In order to apply single-image light source estimation to an AR system with live video stream, we need to ensure that the estimated illumination will be coherent in the temporal domain. As the neural network estimates light for each frame separately, we need to filter the estimated light direction in real time. To achieve temporal coherence, we apply outlier removal and temporal smoothing. These two methods are both combined into one filtering algorithm. Our algorithm is inspired by previous work in outlier removal from 2D vector fields by utilizing neighborhood constraint and smooth-change constraint [4]. We adapt this method to operate in the 1D temporal domain instead of the 2D spatial domain. We observe that neighborhood constraint is represented by the first derivative and the smooth-change constraint is represented by the second derivative of the vector field.
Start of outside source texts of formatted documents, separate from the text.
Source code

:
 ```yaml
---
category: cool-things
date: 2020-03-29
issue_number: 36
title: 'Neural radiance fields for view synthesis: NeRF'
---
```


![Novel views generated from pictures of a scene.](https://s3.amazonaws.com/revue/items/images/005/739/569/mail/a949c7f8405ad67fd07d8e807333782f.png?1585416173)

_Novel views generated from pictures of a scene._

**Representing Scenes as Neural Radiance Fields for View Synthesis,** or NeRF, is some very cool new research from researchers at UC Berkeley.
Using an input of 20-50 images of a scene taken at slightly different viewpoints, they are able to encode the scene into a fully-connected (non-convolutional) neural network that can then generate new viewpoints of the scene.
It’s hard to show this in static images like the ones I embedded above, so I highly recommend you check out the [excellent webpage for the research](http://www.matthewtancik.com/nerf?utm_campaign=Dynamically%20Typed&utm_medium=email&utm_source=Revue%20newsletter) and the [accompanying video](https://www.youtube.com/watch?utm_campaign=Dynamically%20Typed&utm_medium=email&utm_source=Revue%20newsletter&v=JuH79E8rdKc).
As we operate in the 1D temporal domain, the first derivative can be approximated as a difference between subsequent frames and the second derivative as difference in the first derivatives (Eqs. 2 and 3).

$$\begin{aligned}&\frac{\partial l(i)}{\partial t} \approx l(i) - l(i-1) \end{aligned}$$
(2)
$$\begin{aligned}&\frac{\partial ^2 l(i)}{\partial t^2} \approx \frac{\partial l(i)}{\partial t} - \frac{\partial l(i-1)}{\partial t} \end{aligned}$$
(3)

l(i) represents a dominant light direction in the ith frame. \(\partial t\) stands for a derivative in temporal domain. Our algorithm records N last light source estimates in time and uses them for filtering. Firstly, the first and second derivatives are calculated (Eqs. 2, 3) on these N estimated directions. Then, we classify a light source estimate as an outlier if the first derivative is higher than the neighborhood threshold and if second derivative is higher than the smooth-change threshold. Both thresholds must be exceeded to report an outlier. In our implementation, we empirically set both neighborhood and smoothing thresholds to value 0.1. We found these values to work best during our experiments.
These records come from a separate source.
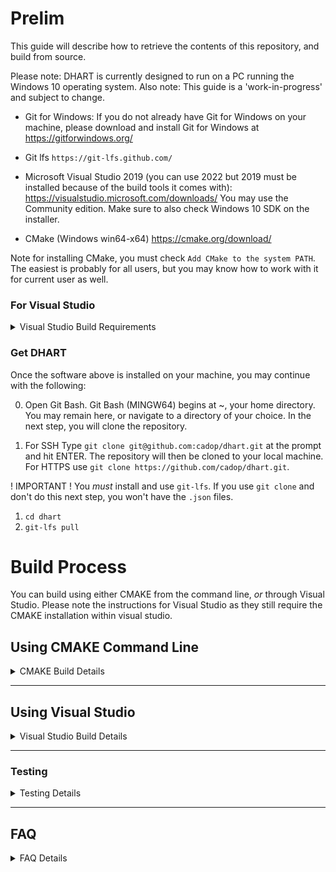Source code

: 
# Prelim

This guide will describe how to retrieve the contents of this repository,
and build from source.

Please note: DHART is currently designed to run on a PC running the Windows 10
operating system.
Also note: This guide is a 'work-in-progress' and subject to change.

- Git for Windows:
If you do not already have Git for Windows on your machine,
please download and install Git for Windows at https://gitforwindows.org/

- Git lfs `https://git-lfs.github.com/`

- Microsoft Visual Studio 2019 (you can use 2022 but 2019 must be installed because of the build tools it comes with):
https://visualstudio.microsoft.com/downloads/
You may use the Community edition. Make sure to also check Windows 10 SDK on the installer.

- CMake (Windows win64-x64)
https://cmake.org/download/

Note for installing CMake, you must check `Add CMake to the system PATH`. The easiest is probably for all users, but you may know how to work with it for current user as well. 

### For Visual Studio

<details>
  <summary>Visual Studio Build Requirements</summary>

You must install the following tools for visual studio. This is found in the _installer_ (not the extensions). 

1. Desktop Development with C++
1. .NET desktop build tools
1. .NET Core development tools
1. .NET Core SDK
1. .NET Framework 4.5 targeting pack
1. .NET Framework 4.5.1 targeting pack
1. .NET Framework 4.5.2 targeting pack
1. .NET build tools
1. .NET profiling tools
1. .NET Native
1. MSVC v140
1. MSVC v142
1. Windows 10 SDK
1. Testing tools core features - Build Tools

At the time of writing, this list is a little long, and as we narrow down frequent issues we can hopefully reduce the exact features needed.

</details>

### Get DHART

Once the software above is installed on your machine,
you may continue with the following:

0. Open Git Bash.
Git Bash (MINGW64) begins at ~, your home directory.
You may remain here, or navigate to a directory of your choice.
In the next step, you will clone the repository.

1. For SSH Type `git clone git@github.com:cadop/dhart.git` at the prompt
and hit ENTER. The repository will then be cloned to your local machine. For HTTPS use `git clone https://github.com/cadop/dhart.git`. 

! IMPORTANT ! You _must_ install and use `git-lfs`. If you use `git clone` and don't do this next step, you won't have the `.json` files.

1. `cd dhart`
1. `git-lfs pull`

# Build Process

You can build using either CMAKE from the command line, _or_ through Visual Studio.  Please note the instructions for Visual Studio as they still require the CMAKE installation within visual studio. 

## Using CMAKE Command Line

<details>
  <summary>CMAKE Build Details</summary>

Currently we directly call the configuration arguments when using cmake. (If someone would like to contribute to improving this process feel free to open an issue. )

Python Debug

1. `cmake ./src/ -G"Visual Studio 16 2019" -DCMAKE_GENERATOR_PLATFORM="x64"  -DCMAKE_CONFIGURATION_TYPES="Debug" -DCMAKE_INSTALL_PREFIX=".\..\build\Python" -DDHARTAPI_Config="All" -DDHARTAPI_EnableTests="False" -DDHARTAPI_EnablePython="True" -DDHARTAPI_EnableCSharp="False" -DINSTALL_GTEST="False"  ".\" 2>&1` 

1. `cmake --build . --config Debug`

Python Release

1. `cmake ./src/  -G"Visual Studio 16 2019"  -DCMAKE_GENERATOR_PLATFORM="x64"   -DCMAKE_INSTALL_PREFIX=".\..\build\Python" -DDHARTAPI_Config="All" -DDHARTAPI_EnableTests="False" -DCMAKE_CONFIGURATION_TYPES="Release" -DDHARTAPI_EnablePython="True" -DDHARTAPI_EnableCSharp="False" -DINSTALL_GTEST="False"  ".\" 2>&1`

1. `cmake --build . --config Release`

If you are using C#, then following the same script as above for Python, you would change the variable `-DDHARTAPI_EnableCSharp="False"` to `"True"`. 


After building (assuming it went okay), run:

1. `cmake --install .`

1. cd to build/Python and run `pip install .`

</details>

------------------

## Using Visual Studio

<details>
  <summary>Visual Studio Build Details</summary>

1. Open Microsoft Visual Studio 2019. After seeing the splash/welcome screen, please click the button that reads Open a local folder.

![Open](docs/build-instructions/1_open.PNG)

1. When the Browse window appears, navigate to the folder
(the repository that you had cloned) on your local machine.
Then, navigate to `src/`. Click the Select folder button to confirm.

![Folder](docs/build-instructions/2_folder.PNG)

1. You should see a banner that asks to generate or configure the cmake project.  Click generate. **NOTE**: If you do not see this banner, double click on the `CMakeLists.txt` text file.  

![Open](docs/build-instructions/3_blank.PNG)

If you still do not see the banner, add a blank space in the file and save (ctrl+s), which should trigger it again, generating the cmake. 

![Open](docs/build-instructions/4_force-cmake.PNG)


1. This project uses `CMakeSettings.json`, so you must open the CMake options and ensure that CMake configuration file option is set to `Use CMakePresets.json if available, otherwise use CMakeSettings.json`. Depending on the version of Visual Studio, you may need to uncheck the setting `Prefer using CMake Presets...`.  You need to also make sure there is no `CMakePresets.json` since this will overwrite the proper settings.

![Open](docs/build-instructions/5_cmake-settings.PNG)


1. If the Solution Explorer view is not already open, you may open by
navigating to View > Solution Explorer, or alternatively, you can also use the Ctrl + Alt + L shortcut to reveal Solution Explorer. Here, you can examine the sources imported by Visual Studio.


1. We are now ready to build.
CMake is used to aid in the compilation process.
There are a few provided configuration files. Specifically, debug and release, as well as C# and Python specific ones.  

![Open](docs/build-instructions/6_build-configs.PNG)

1. Select the one you are interested in and navigate to Build > Build All. For example, the release version of C# is shown in the image below.

![Open](docs/build-instructions/7_csharp-config.PNG)

1. If you have already built the project, you want to select Rebuild All

![Open](docs/build-instructions/8_rebuild.PNG)

You should see the output log success.

![Open](docs/build-instructions/9_rebuild-success.PNG)

At this point you have two options: (1) Use the install command to generate the dll's or (2) open the build directory which will have a visual studio solution that you can use to develop for `DHART`. 

#### Release/Install

1. Once it has successfully built, you need to install.  Going back to the same build menu dropdown, click on install. 

![Open](docs/build-instructions/10_install.PNG)

![Open](docs/build-instructions/11_a_install-success.PNG)


Note that this is not "install on my computer" but rather it runs the CMAKE install script which copies the necessary DLLs to an output folder, which you can use in your own projects. This will save the files to a build directory. 


![Open](docs/build-instructions/11_b_install-location.PNG)



#### Develop

Instead of clicking install, you can continue from the `Rebuild All` step above by navigating to the output directory of the build.

![Open](docs/build-instructions/12_build-location.PNG)


You can find the build files in `.\dhart\src\out\build\x64-Debug` or `x64-Release` or (whatever config you selected.)  There should be a visual studio solution that is generated for you.  

![Open](docs/build-instructions/13_dhart-sln.PNG)


After you open this solution file, the project structure should be more familiar. 

Please make sure to open the solution after closing the original Visual Studio project where you opened the `src` as a folder.  There have been issues in the past with these two instances locking files and conflicting. 

The easiest first step is to run the existing tests. You can find the test explorer under `Test`

![Open](docs/build-instructions/14_tests.PNG)

If you had selected a config for C#, you should see `hfcsharptest` dropdown, which are the unittests for C#. There should also be `HFUnitTests`, which provide the C++ and C interface tests.  

You can right click on any individual test or on a group and run the tests (also in debug mode to step through the code). 

Hint: The easiest way to try out the interface and changes is to copy an existing unit test, change its name, and run that test.  You can change C# and C++ files, run a test, and it _should_ rebuild for you as necessary. 

Once you are done with your changes, you can start this tutorial again to build/install (make a release) of the `dll`'s. 

</details>

------------------
### Testing

<details>
  <summary>Testing Details</summary>
After generating the build files, you should be able to open a visual studio solution file in the build directory.  If it doesn't display immediately, go to `Test -> Test Explorer` to open the test explorer. Then click `Run All`. 

</details>

-------------------
## FAQ
<details>
  <summary>FAQ Details</summary>

- `CMake Error: CMAKE_CSharp_COMPILER not set, after EnableLanguage` | This likely occurs because your `CMakeSettings.json` is not correct. If you did not use `git-lfs pull`, this file will just be a lfs object pointer. 
- `CMake Error at X:\XXX\dhart\src\CMakeLists.txt:37: No CMAKE_C_COMPILER could be found.` | This is likely because you are missing the cmake installation or its not configured. Remember, you need _both_ to install cmake from cmake.org _and_ to include it in the visual studio installation settings.
- Some error talking about tests or google-tests. | We use google-tests for the unit testing of the project.  If you are struggling to build because of this error, you can edit the `CMakeSettings.json` in visual studio and uncheck the `EnableTests` option and `Build_GMOCK` for the configuration you are interested in using.
- Cannot run the install because of the following error:
```
Severity	Code	Description	Project	File	Line	Suppression State
Error	MSB3073	The command "setlocal
"C:\Program Files (x86)\Microsoft Visual Studio\2019\Community\Common7\IDE\CommonExtensions\Microsoft\CMake\CMake\bin\cmake.exe" -DBUILD_TYPE=RelWithDebInfo -P cmake_install.cmake
if %errorlevel% neq 0 goto :cmEnd
:cmEnd
endlocal & call :cmErrorLevel %errorlevel% & goto :cmDone
:cmErrorLevel
exit /b %1
:cmDone
if %errorlevel% neq 0 goto :VCEnd
:VCEnd" exited with code 1.	INSTALL	C:\Program Files (x86)\Microsoft Visual Studio\2019\Community\MSBuild\Microsoft\VC\v160\Microsoft.CppCommon.targets	149	
```
It is usually caused when the visual studio solution is opened and a failed build was run on one of the projects inside (or something like this). In general its a write access issue. Close all VS instances, go to the src folder, delete `.vs` folder, and delete `out` folder. Reopen VS with the source folder and build/install again. 


</details>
After each light direction from the last N frames is classified as inlier or outlier, we calculate a resulting light source direction as an average of all inliers. This averaging enables temporal smoothing of the estimated light direction. We empirically set N to value 6 in our experiments.

5 Rendering

When the light source of a real scene can be estimated for each frame, we need to integrate this algorithm into an AR scenario. In our experiments, we used an RGB-D camera Microsoft Kinect and we integrated it into an AR rendering system based on real-time ray tracing [15]. ARToolKitPlus [30] marker-based tracking is used to track the RGB-D camera in a real scene. The light source estimation runs asynchronously in a separate thread, and it always uses the last frame from the RGB-D camera to estimate a dominant light direction. This estimated light direction is then used in the ray-tracing system to illuminate virtual objects. As both rendering and light source estimation run in interactive time, the light reflections, shadows and caustics are always adapted to the light direction in the real world. Therefore, consistent illumination between real and virtual objects is achieved (Fig. 4).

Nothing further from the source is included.